BEGIN
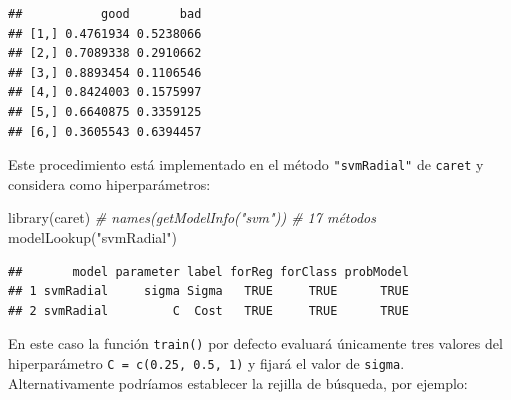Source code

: \documentclass[
  spanish,
]{book}
\newenvironment{Shaded}{\begin{snugshade}}{\end{snugshade}}
\newcommand{\AttributeTok}[1]{\textcolor[rgb]{0.77,0.63,0.00}{#1}}
\newcommand{\CommentTok}[1]{\textcolor[rgb]{0.56,0.35,0.01}{\textit{#1}}}
\newcommand{\ConstantTok}[1]{\textcolor[rgb]{0.00,0.00,0.00}{#1}}
\newcommand{\DecValTok}[1]{\textcolor[rgb]{0.00,0.00,0.81}{#1}}
\newcommand{\FloatTok}[1]{\textcolor[rgb]{0.00,0.00,0.81}{#1}}
\newcommand{\FunctionTok}[1]{\textcolor[rgb]{0.00,0.00,0.00}{#1}}
\newcommand{\NormalTok}[1]{#1}
\newcommand{\OtherTok}[1]{\textcolor[rgb]{0.56,0.35,0.01}{#1}}
\newcommand{\SpecialCharTok}[1]{\textcolor[rgb]{0.00,0.00,0.00}{#1}}
\newcommand{\StringTok}[1]{\textcolor[rgb]{0.31,0.60,0.02}{#1}}
\theoremstyle{break}
\theoremstyle{definition}
\theoremstyle{definition}
\theoremstyle{definition}
\theoremstyle{definition}
\theoremstyle{remark}
\begin{document}
\begin{verbatim}
##           good       bad
## [1,] 0.4761934 0.5238066
## [2,] 0.7089338 0.2910662
## [3,] 0.8893454 0.1106546
## [4,] 0.8424003 0.1575997
## [5,] 0.6640875 0.3359125
## [6,] 0.3605543 0.6394457
\end{verbatim}

Este procedimiento está implementado en el método \texttt{"svmRadial"} de \texttt{caret} y considera como hiperparámetros:

\begin{Shaded}
\begin{Highlighting}[]
\FunctionTok{library}\NormalTok{(caret)}
\CommentTok{\# names(getModelInfo("svm")) \# 17 métodos}
\FunctionTok{modelLookup}\NormalTok{(}\StringTok{"svmRadial"}\NormalTok{)}
\end{Highlighting}
\end{Shaded}

\begin{verbatim}
##       model parameter label forReg forClass probModel
## 1 svmRadial     sigma Sigma   TRUE     TRUE      TRUE
## 2 svmRadial         C  Cost   TRUE     TRUE      TRUE
\end{verbatim}

En este caso la función \texttt{train()} por defecto evaluará únicamente tres valores del hiperparámetro \texttt{C\ =\ c(0.25,\ 0.5,\ 1)} y fijará el valor de \texttt{sigma}.
Alternativamente podríamos establecer la rejilla de búsqueda, por ejemplo:

\begin{Shaded}
\end{Shaded}
\end{document}
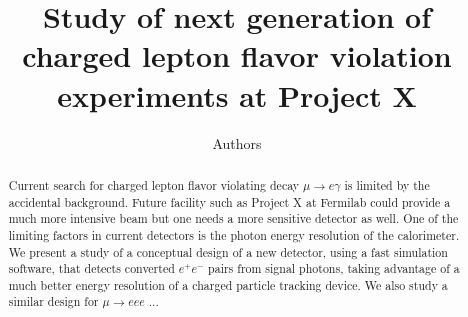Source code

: \documentclass[12pt]{article}
\begin{document}

\title{Study of next generation of charged lepton flavor violation experiments at Project X}

\author{Authors}

\maketitle

\begin{abstract}
Current search for charged lepton flavor violating decay $\mu\to e \gamma$ is 
limited by the accidental background. Future facility such as Project X at 
Fermilab could provide a much more intensive beam but one needs a more 
sensitive detector as well. One of the limiting factors in current detectors
is the photon energy resolution of the calorimeter. We present a study of a
conceptual design of a new detector, using a fast simulation software, that
detects converted $e^+e^-$ pairs from signal photons, taking advantage of a much
better energy resolution of a charged particle tracking device. We also study
a similar design for $\mu\to eee$ ...
\end{abstract}




\end{document}
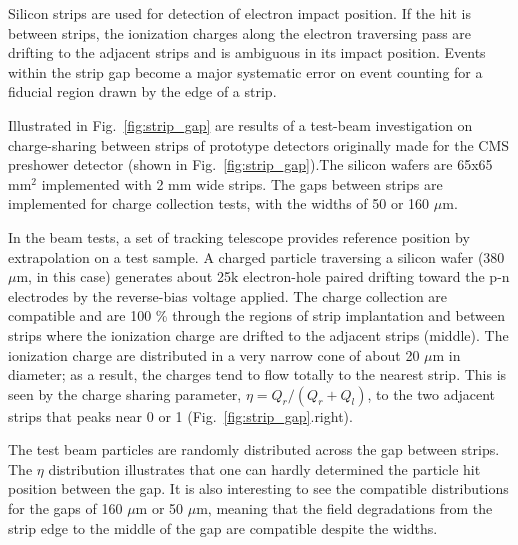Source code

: Silicon strips are used for detection of electron impact position. If the hit is between strips, the ionization charges along the electron traversing pass are drifting to the adjacent strips and is ambiguous in its impact position. Events within the strip gap become a major systematic error on event counting for a fiducial region drawn by the edge of a strip.

Illustrated in Fig.~\ref{fig:strip_gap} are results of a test-beam investigation on charge-sharing between strips of prototype detectors originally made for the CMS preshower detector (shown in Fig.~\ref{fig:strip_gap}).The silicon wafers are 65x65 mm$^2$ implemented with 2 mm wide strips. The gaps between strips are implemented for charge collection tests, with the widths of 50 or 160 $\mu$m.

In the beam tests, a set of tracking telescope provides reference position by extrapolation on a test sample. A charged particle traversing a silicon wafer (380 $\mu$m, in this case) generates about 25k electron-hole paired drifting toward the p-n electrodes by the reverse-bias voltage applied. The charge collection are compatible and are 100 \% through the regions of strip implantation and between strips where the ionization charge are drifted to the adjacent strips (middle). The ionization charge are distributed in a very narrow cone of about 20 $\mu$m in diameter; as a result, the charges tend to flow totally to the nearest strip. This is seen by the charge sharing parameter, $\eta = Q_r/(Q_r+Q_l)$, to the two adjacent strips that peaks near 0 or 1 (Fig.~\ref{fig:strip_gap}.right).

The test beam particles are randomly distributed across the gap between strips. The $\eta$ distribution illustrates that one can hardly determined the particle hit position between the gap. It is also interesting to see the compatible distributions for the gaps of 160 $\mu$m or 50 $\mu$m, meaning that the field degradations from the strip edge to the middle of the gap are compatible despite the widths.


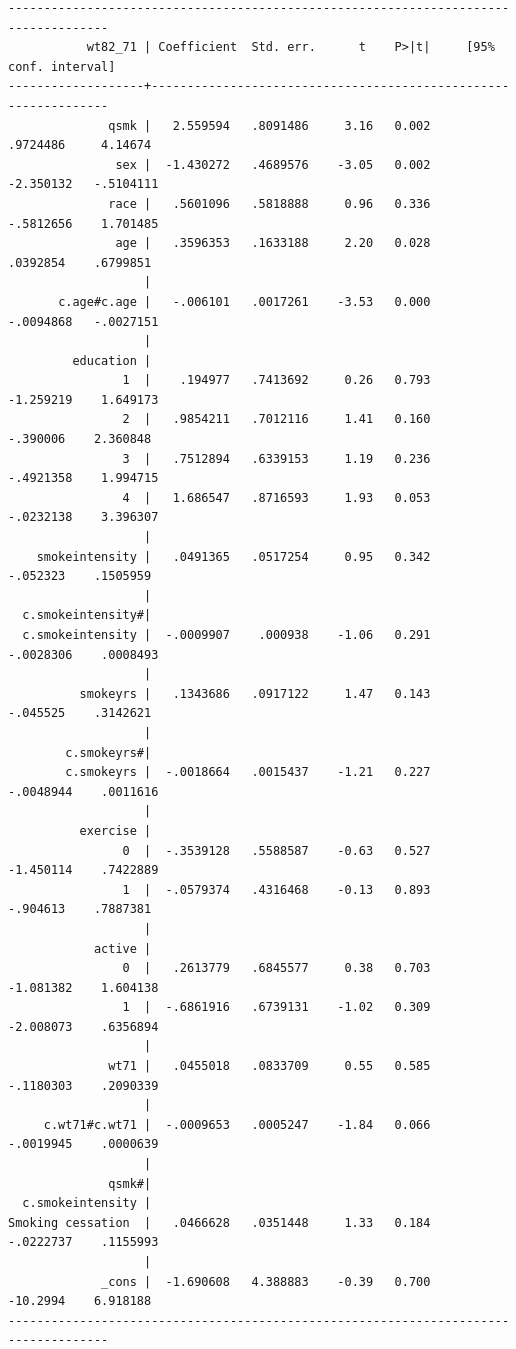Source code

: \documentclass[
  10pt,
  a4paper,
]{book}
\begin{document}
\begin{verbatim}
------------------------------------------------------------------------------------
           wt82_71 | Coefficient  Std. err.      t    P>|t|     [95% conf. interval]
-------------------+----------------------------------------------------------------
              qsmk |   2.559594   .8091486     3.16   0.002     .9724486     4.14674
               sex |  -1.430272   .4689576    -3.05   0.002    -2.350132   -.5104111
              race |   .5601096   .5818888     0.96   0.336    -.5812656    1.701485
               age |   .3596353   .1633188     2.20   0.028     .0392854    .6799851
                   |
       c.age#c.age |   -.006101   .0017261    -3.53   0.000    -.0094868   -.0027151
                   |
         education |
                1  |    .194977   .7413692     0.26   0.793    -1.259219    1.649173
                2  |   .9854211   .7012116     1.41   0.160     -.390006    2.360848
                3  |   .7512894   .6339153     1.19   0.236    -.4921358    1.994715
                4  |   1.686547   .8716593     1.93   0.053    -.0232138    3.396307
                   |
    smokeintensity |   .0491365   .0517254     0.95   0.342     -.052323    .1505959
                   |
  c.smokeintensity#|
  c.smokeintensity |  -.0009907    .000938    -1.06   0.291    -.0028306    .0008493
                   |
          smokeyrs |   .1343686   .0917122     1.47   0.143     -.045525    .3142621
                   |
        c.smokeyrs#|
        c.smokeyrs |  -.0018664   .0015437    -1.21   0.227    -.0048944    .0011616
                   |
          exercise |
                0  |  -.3539128   .5588587    -0.63   0.527    -1.450114    .7422889
                1  |  -.0579374   .4316468    -0.13   0.893     -.904613    .7887381
                   |
            active |
                0  |   .2613779   .6845577     0.38   0.703    -1.081382    1.604138
                1  |  -.6861916   .6739131    -1.02   0.309    -2.008073    .6356894
                   |
              wt71 |   .0455018   .0833709     0.55   0.585    -.1180303    .2090339
                   |
     c.wt71#c.wt71 |  -.0009653   .0005247    -1.84   0.066    -.0019945    .0000639
                   |
              qsmk#|
  c.smokeintensity |
Smoking cessation  |   .0466628   .0351448     1.33   0.184    -.0222737    .1155993
                   |
             _cons |  -1.690608   4.388883    -0.39   0.700     -10.2994    6.918188
------------------------------------------------------------------------------------




\end{verbatim}
\end{document}
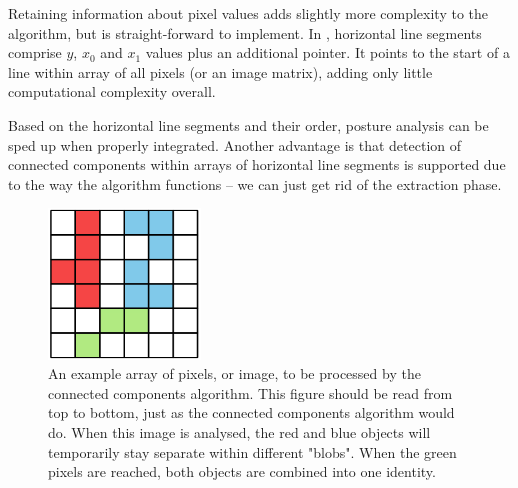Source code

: \documentclass[9pt,lineno]{elife}
\newcommand{\TRex}{\protect\path{TRex}}
\begin{document}
\begin{appendixbox}
Retaining information about pixel values adds slightly more complexity to the algorithm, but is straight-forward to implement. In \TRex{}, horizontal line segments comprise $y$, $x_0$ and $x_1$ values plus an additional pointer. It points to the start of a line within array of all pixels (or an image matrix), adding only little computational complexity overall.

Based on the horizontal line segments and their order, posture analysis can be sped up when properly integrated. Another advantage is that detection of connected components within arrays of horizontal line segments is supported due to the way the algorithm functions -- we can just get rid of the extraction phase.

\end{appendixbox}

\begin{figure}[b]
    \centering
    \includegraphics[width=0.36\textwidth]{connected_component.pdf}
    \caption{An example array of pixels, or image, to be processed by the connected components algorithm. This figure should be read from top to bottom, just as the connected components algorithm would do. When this image is analysed, the red and blue objects will temporarily stay separate within different "blobs". When the green pixels are reached, both objects are combined into one identity.}
	\label{fig:connected_component}
\end{figure}
\end{document}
END
Beginning with the line containing "sensitive detector as" in the material above, copy every line exactly until you have copied the line containing "a similar design for $\mu\to eee$ ...".

■ **Solution for this exercise**:
sensitive detector as well. One of the limiting factors in current detectors
is the photon energy resolution of the calorimeter. We present a study of a
conceptual design of a new detector, using a fast simulation software, that
detects converted $e^+e^-$ pairs from signal photons, taking advantage of a much
better energy resolution of a charged particle tracking device. We also study
a similar design for $\mu\to eee$ ...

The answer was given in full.